▶ [Exercise brief]
All lines after the one containing "- Tornado also", together with that line itself, should be written out exactly, down to the last line of the entries below.

Rendered images with source text
=== Section Start ===

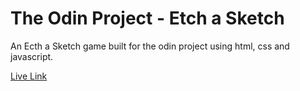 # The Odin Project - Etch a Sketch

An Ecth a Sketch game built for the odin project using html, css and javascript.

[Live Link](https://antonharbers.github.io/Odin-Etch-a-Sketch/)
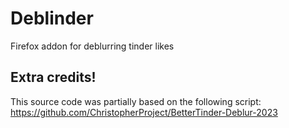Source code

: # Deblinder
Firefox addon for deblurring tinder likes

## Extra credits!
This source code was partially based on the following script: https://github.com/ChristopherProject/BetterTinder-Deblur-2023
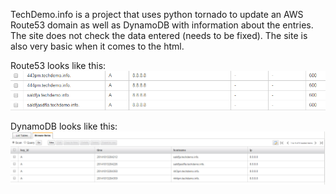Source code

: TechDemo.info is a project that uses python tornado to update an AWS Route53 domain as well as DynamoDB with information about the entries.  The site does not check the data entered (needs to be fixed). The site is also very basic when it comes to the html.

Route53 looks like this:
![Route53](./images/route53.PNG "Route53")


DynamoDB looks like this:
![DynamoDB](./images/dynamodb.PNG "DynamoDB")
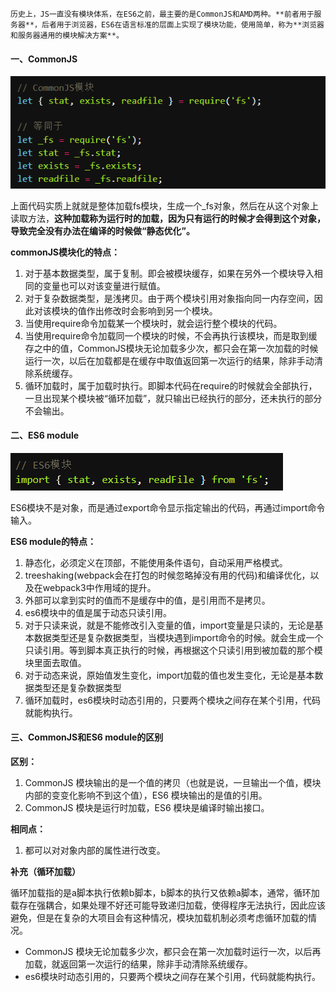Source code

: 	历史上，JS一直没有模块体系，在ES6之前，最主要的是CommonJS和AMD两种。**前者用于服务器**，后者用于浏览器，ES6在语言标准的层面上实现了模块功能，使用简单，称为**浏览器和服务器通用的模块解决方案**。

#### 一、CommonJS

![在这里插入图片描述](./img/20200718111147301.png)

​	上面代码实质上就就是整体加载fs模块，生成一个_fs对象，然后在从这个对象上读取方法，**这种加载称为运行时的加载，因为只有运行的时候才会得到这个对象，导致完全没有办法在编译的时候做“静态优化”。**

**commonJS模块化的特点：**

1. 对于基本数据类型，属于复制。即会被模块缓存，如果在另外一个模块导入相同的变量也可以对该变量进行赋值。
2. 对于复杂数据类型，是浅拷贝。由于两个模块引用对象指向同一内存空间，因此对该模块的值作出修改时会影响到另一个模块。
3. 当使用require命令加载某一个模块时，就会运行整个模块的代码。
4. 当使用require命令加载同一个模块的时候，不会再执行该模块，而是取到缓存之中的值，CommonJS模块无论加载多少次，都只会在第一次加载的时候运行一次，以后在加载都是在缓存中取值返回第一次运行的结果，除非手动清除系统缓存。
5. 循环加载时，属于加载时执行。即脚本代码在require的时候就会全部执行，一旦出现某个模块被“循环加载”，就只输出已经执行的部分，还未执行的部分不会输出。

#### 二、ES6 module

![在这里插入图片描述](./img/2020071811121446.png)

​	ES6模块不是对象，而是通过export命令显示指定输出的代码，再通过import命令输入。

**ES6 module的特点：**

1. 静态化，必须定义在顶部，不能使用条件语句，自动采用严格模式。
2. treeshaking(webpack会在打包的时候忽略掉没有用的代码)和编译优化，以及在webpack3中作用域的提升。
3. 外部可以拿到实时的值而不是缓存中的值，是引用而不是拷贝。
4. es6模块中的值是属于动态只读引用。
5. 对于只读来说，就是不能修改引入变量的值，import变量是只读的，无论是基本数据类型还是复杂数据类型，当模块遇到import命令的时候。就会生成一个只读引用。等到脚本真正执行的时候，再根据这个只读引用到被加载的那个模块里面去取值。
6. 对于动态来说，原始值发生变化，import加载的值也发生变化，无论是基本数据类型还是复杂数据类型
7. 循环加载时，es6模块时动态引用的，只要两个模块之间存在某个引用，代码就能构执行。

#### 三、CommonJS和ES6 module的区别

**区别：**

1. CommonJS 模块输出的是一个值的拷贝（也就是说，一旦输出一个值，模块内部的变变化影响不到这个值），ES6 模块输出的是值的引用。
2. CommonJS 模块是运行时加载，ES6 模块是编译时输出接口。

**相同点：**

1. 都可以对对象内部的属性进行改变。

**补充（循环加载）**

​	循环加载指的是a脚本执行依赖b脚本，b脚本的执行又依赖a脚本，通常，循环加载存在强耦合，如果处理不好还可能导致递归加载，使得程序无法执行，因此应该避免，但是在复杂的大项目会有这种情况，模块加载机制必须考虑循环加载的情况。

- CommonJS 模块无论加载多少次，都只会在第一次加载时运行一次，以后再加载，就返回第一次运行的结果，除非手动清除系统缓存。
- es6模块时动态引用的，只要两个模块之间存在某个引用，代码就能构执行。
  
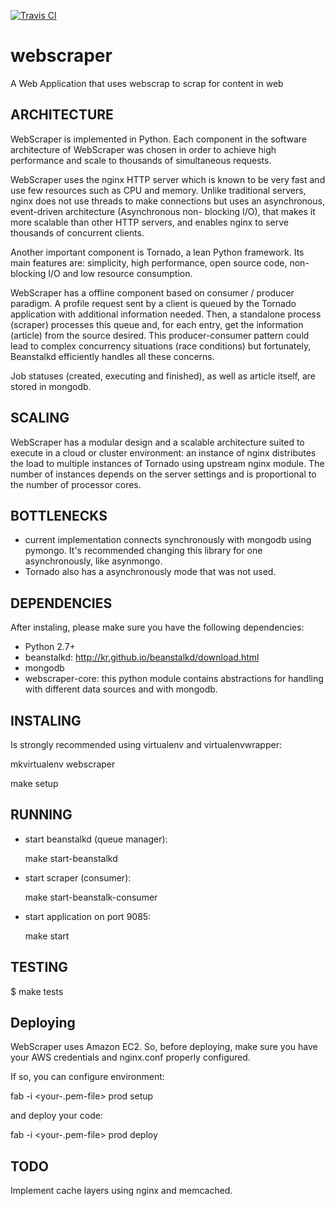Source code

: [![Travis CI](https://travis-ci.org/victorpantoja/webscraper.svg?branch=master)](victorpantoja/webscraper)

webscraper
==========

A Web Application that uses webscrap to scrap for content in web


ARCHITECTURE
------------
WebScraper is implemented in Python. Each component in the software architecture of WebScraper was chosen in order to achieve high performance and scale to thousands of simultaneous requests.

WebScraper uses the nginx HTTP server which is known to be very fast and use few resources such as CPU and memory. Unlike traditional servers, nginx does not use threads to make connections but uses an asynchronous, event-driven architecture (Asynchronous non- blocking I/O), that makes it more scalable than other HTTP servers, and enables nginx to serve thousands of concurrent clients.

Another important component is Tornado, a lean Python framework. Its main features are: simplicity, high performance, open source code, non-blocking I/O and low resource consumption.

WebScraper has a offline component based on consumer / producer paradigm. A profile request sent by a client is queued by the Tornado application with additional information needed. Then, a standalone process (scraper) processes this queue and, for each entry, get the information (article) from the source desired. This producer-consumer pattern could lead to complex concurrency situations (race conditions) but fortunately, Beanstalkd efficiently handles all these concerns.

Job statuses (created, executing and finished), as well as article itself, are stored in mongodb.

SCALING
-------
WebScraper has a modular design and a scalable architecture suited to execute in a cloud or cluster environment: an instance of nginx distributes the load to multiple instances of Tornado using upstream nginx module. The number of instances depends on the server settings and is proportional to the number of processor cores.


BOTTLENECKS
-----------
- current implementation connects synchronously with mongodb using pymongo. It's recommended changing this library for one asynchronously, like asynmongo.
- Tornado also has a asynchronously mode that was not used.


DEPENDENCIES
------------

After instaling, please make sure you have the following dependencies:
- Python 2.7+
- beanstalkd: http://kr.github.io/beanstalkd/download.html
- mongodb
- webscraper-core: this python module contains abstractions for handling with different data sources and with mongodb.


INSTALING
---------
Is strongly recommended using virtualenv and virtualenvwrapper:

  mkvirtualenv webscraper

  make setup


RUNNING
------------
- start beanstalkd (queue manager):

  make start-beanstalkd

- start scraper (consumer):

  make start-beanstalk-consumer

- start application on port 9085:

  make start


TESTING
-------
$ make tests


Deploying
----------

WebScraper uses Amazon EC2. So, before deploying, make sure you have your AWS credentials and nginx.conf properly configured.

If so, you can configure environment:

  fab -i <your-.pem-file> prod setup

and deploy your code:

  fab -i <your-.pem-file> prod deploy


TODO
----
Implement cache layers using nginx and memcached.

=== Section End ===

▶ [Task solution]
- Tornado also has a asynchronously mode that was not used.


DEPENDENCIES
------------

After instaling, please make sure you have the following dependencies:
- Python 2.7+
- beanstalkd: http://kr.github.io/beanstalkd/download.html
- mongodb
- webscraper-core: this python module contains abstractions for handling with different data sources and with mongodb.


INSTALING
---------
Is strongly recommended using virtualenv and virtualenvwrapper:

  mkvirtualenv webscraper

  make setup


RUNNING
------------
- start beanstalkd (queue manager):

  make start-beanstalkd

- start scraper (consumer):

  make start-beanstalk-consumer

- start application on port 9085:

  make start


TESTING
-------
$ make tests


Deploying
----------

WebScraper uses Amazon EC2. So, before deploying, make sure you have your AWS credentials and nginx.conf properly configured.

If so, you can configure environment:

  fab -i <your-.pem-file> prod setup

and deploy your code:

  fab -i <your-.pem-file> prod deploy


TODO
----
Implement cache layers using nginx and memcached.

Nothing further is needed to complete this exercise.